(TASK DESCRIPTION): Every line of the records below that holds the word "facebook" should be copied out.

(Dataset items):
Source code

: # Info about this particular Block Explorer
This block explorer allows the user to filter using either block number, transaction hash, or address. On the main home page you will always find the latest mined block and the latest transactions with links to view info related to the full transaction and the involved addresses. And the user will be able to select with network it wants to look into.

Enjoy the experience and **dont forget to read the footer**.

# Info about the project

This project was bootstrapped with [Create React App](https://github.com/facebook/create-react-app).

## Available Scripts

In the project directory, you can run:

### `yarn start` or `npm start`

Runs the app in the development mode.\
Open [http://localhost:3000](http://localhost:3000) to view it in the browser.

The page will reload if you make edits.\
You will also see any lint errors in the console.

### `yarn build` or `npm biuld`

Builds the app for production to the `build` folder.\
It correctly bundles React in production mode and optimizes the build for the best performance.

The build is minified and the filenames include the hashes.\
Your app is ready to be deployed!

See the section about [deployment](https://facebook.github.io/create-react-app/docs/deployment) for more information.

(RESULT FOR THIS TASK):
This project was bootstrapped with [Create React App](https://github.com/facebook/create-react-app).
See the section about [deployment](https://facebook.github.io/create-react-app/docs/deployment) for more information.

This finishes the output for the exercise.